With the county not having a single minority teacher, Green said it’s important for students to be in a diverse environment.
“Our studies have shown that children perform best when they are in a diverse environment,” he said. “When you look in the mirror, you see a reflection of yourself. If you didn’t see a reflection of yourself in the mirror, then you’d probably be dismayed.”
Cheryl Pridgeon is also a born-and-raised Dixie County resident. She has 28 years of teaching experience and eight years as a school board member.
Pridgeon said “government in general is not very efficient” and that it can often hinder small school districts like Dixie County’s.
“At this time, I think it’s too big,” she said, “and we have too much government control, especially over education. Local control would be better for school districts, especially small districts like ours.”
This is one of the reasons why Pridgeon believes Common Core testing is a major issue for the school system. She believes that simply conducting one test during the spring does not do any good for the students. Instead, she believes in a different method.
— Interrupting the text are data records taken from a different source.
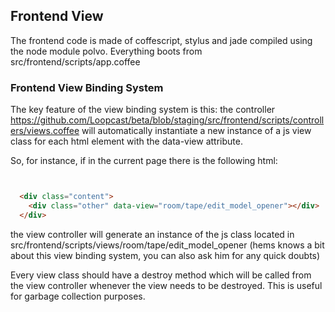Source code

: ## Frontend View

The frontend code is made of coffescript, stylus and jade compiled using the node module polvo.
Everything boots from src/frontend/scripts/app.coffee

### Frontend View Binding System

The key feature of the view binding system is this:
the controller https://github.com/Loopcast/beta/blob/staging/src/frontend/scripts/controllers/views.coffee will automatically instantiate a new instance of a js view class for each html element with the data-view attribute.

So, for instance, if in the current page there is the following html:

```html


  <div class="content">
    <div class="other" data-view="room/tape/edit_model_opener"></div>
  </div>

```

the view controller will generate an instance of the js class located in src/frontend/scripts/views/room/tape/edit_model_opener
(hems knows a bit about this view binding system, you can also ask him for any quick doubts)

Every view class should have a destroy method which will be called from the view controller whenever the view needs to be destroyed. This is useful for garbage collection purposes.

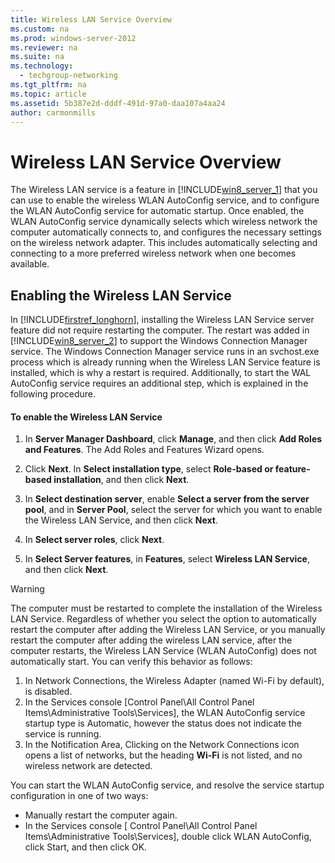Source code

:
 ```yaml
---
title: Wireless LAN Service Overview
ms.custom: na
ms.prod: windows-server-2012
ms.reviewer: na
ms.suite: na
ms.technology: 
  - techgroup-networking
ms.tgt_pltfrm: na
ms.topic: article
ms.assetid: 5b387e2d-dddf-491d-97a0-daa107a4aa24
author: carmonmills
---
```

# Wireless LAN Service Overview
The Wireless LAN service is a feature in [!INCLUDE[win8_server_1](../Token/win8_server_1_md.md)] that you can use to enable the wireless WLAN AutoConfig service, and to configure the WLAN AutoConfig service for automatic startup. Once enabled, the WLAN AutoConfig service dynamically selects which wireless network the computer automatically connects to, and configures the necessary settings on the wireless network adapter. This includes automatically selecting and connecting to a more preferred wireless network when one becomes available.  
  
## Enabling the Wireless LAN Service  
In [!INCLUDE[firstref_longhorn](../Token/firstref_longhorn_md.md)], installing the Wireless LAN Service server feature did not require restarting the computer.  The restart was added in [!INCLUDE[win8_server_2](../Token/win8_server_2_md.md)] to support the Windows Connection Manager service.  The Windows Connection Manager service runs in an svchost.exe process which is already running when the Wireless LAN Service feature is installed, which is why a restart is required. Additionally, to start the WAL AutoConfig service requires an additional step, which is explained in the following procedure.  
  
#### To enable the Wireless LAN Service  
  
1.  In **Server Manager Dashboard**, click **Manage**, and then click **Add Roles and Features**. The Add Roles and Features Wizard opens.  
  
2.  Click **Next**. In **Select installation type**, select **Role\-based or feature\-based installation**, and then click **Next**.  
  
3.  In **Select destination server**, enable **Select a server from the server pool**, and in **Server Pool**, select the server for which you want to enable the Wireless LAN Service, and then click **Next**.  
  
4.  In **Select server roles**, click **Next**.  
  
5.  In **Select Server features**, in **Features**, select **Wireless LAN Service**, and then click **Next**.  
  
> [!WARNING]  
> The computer must be restarted to complete the installation of the Wireless LAN Service. Regardless of whether you select the option to automatically restart the computer after adding the Wireless LAN Service, or you manually restart the computer after adding the wireless LAN service, after the computer restarts, the Wireless LAN Service \(WLAN AutoConfig\) does not automatically start. You can verify this behavior as follows:  
>   
> 1.  In Network Connections, the Wireless Adapter \(named Wi\-Fi by default\), is disabled.  
> 2.  In the Services console \[Control Panel\\All Control Panel Items\\Administrative Tools\\Services\], the WLAN AutoConfig service startup type is Automatic, however the status does not indicate the service is running.  
> 3.  In the Notification Area, Clicking on the Network Connections icon opens a list of networks, but the heading **Wi\-Fi** is not listed, and no wireless network are detected.  
>   
> You can start the WLAN AutoConfig service, and resolve the service startup configuration in one of two ways:  
>   
> -   Manually restart the computer again.  
> -   In the Services console \[ Control Panel\\All Control Panel Items\\Administrative Tools\\Services\], double click WLAN AutoConfig, click Start, and then click OK.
“A test that gives some sort of shorter assessment, given several times a year, would be a better snapshot of a child’s progress,” Pridgeon said.
Mike Thomas is a former parole officer, teacher and assistant principal, and he’s now the head principal at Anderson Elementary School. One of Thomas’ major issues with the school system is the lack of support for teachers.
“I know that teachers – per the [instructing] that they have to do and what they’re required to do by the state – are vastly underpaid,” he said.
He also disagrees with the Common Core method of testing and believes it’s not the best fit for Dixie County classrooms.
“It’s kind of gotten away from teachers being able to teach the students and students being able to learn,” Thomas said. “There’s a lot of pressure and high stakes on testing.”